La solution semble évidente : une taxe mondiale sur ceux qui volent le plus – dont le produit pourrait être utilisé pour financer la recherche et le développement de carburants d’aviation sans émissions. L’ICCT suggère une taxe sur les grands voyageurs à partir du deuxième vol que chaque individu prend par an, au taux de 9 euros. Cette taxe augmenterait progressivement au fur et à mesure que l’on prendrait l’avion, jusqu’à 177 euros, par exemple, pour le 20e vol de l’année – dans ce cas, un « vol » n’est pas un aller-retour – donc 20 vols signifient 10 voyages. Pour la plupart des Européens – qui prennent deux vols ou moins par an – la taxe coûterait à peu près la même chose que d’acheter une boisson et un paquet de chips à l’aéroport. Mais les voyageurs d’affaires et autres grands bourlingueurs qui réservent des dizaines de vols tous les 12 mois devraient faire face à des coûts plus élevés.

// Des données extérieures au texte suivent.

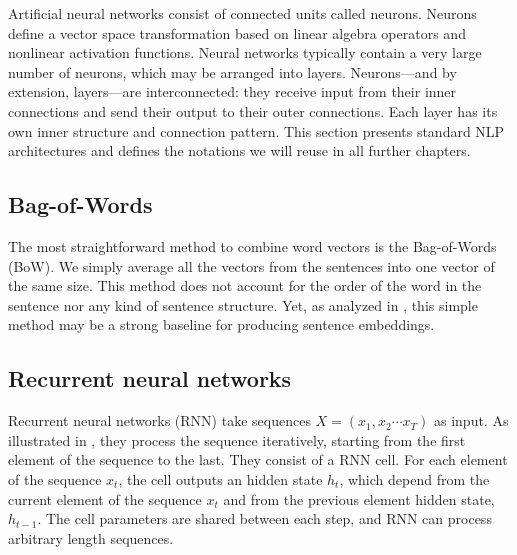 Artificial neural networks consist of connected units called neurons. Neurons define a vector space transformation based on linear algebra operators and nonlinear activation functions. Neural networks typically contain a very large number of neurons, which may be arranged into layers. Neurons—and by extension, layers—are interconnected: they receive input from their inner connections and send their output to their outer connections. Each layer has its own inner structure and connection pattern. This section presents standard NLP architectures and defines the notations we will reuse in all further chapters.




\subsection{Bag-of-Words}

The most straightforward method to combine word vectors is the Bag-of-Words (BoW). We simply average all the vectors from the sentences into one vector of the same size. This method does not account for the order of the word in the sentence nor any kind of sentence structure. Yet, as analyzed in \textcite{arora_17}, this simple method may be a strong baseline for producing sentence embeddings.

\subsection{Recurrent neural networks}

Recurrent neural networks (RNN) \parencite{hochreiter_97, cho_14} take sequences $X = (x_1, x_2 \cdots x_T)$ as input. As illustrated in , they process the sequence iteratively, starting from the first element of the sequence to the last. They consist of a RNN cell. For each element of the sequence $x_t$, the cell outputs an hidden state $h_t$, which depend from the current element of the sequence $x_t$ and from the previous element hidden state, $h_{t-1}$. The cell parameters are shared between each step, and RNN can process arbitrary length sequences.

Selon l’étude, une telle taxe pourrait financer entièrement la transition des combustibles fossiles vers un carburant pour avion durable. Selon l’OACI, l’agence des Nations unies qui coordonne le transport aérien international, le passage aux carburants renouvelables et les autres améliorations de l’efficacité des avions coûteront environ 121 milliards d’euros par an jusqu’en 2050.

Une bonne idée sur le papier, mais pas vraiment réalisable

Cela semble être une solution élégante. Cependant, il y a un certain nombre de lacunes dans ce scénario.

  •  Tout d’abord, il n’existe pas vraiment d’alternatives de transport pour les vols moyens et long-courriers (de plus de trois ou quatre heures). En Europe, ce n’est pas trop grave dans l’ensemble, mais en Asie et aux États-Unis, réduire les vols signifie que l’on s’abandonne à une vie sans voyages internationaux et sans la possibilité de rendre facilement visite à ses proches dans tout le pays.
  • Un autre problème est la mise en œuvre d’une taxe mondiale. Outre le fait qu’il faudrait obtenir l’accord de tous les pays du monde, ce système nécessiterait une coordination internationale et un système centralisé pour suivre les passeports et autres formes d’identification afin de compter le nombre de vols de chaque personne.
  • Et puis, il y a le fait qu’une telle taxe pourrait ne pas être aussi sociale qu’il n’y paraît à première vue. Un travailleur étranger travaillant ici, par exemple, devrait imposer le même montant pour le troisième ou quatrième vol par an quand il va rendre visite à sa famille que quelqu’un qui part en vacances pour la troisième ou quatrième fois de l’année. Et la taxe sur les grands voyageurs, telle qu’elle est proposée actuellement, ne tient absolument pas compte de la distance parcourue, alors que nous savons que les plus riches prennent des vols plus longs.

C’est donc une bonne idée sur le papier, mais pas vraiment réalisable.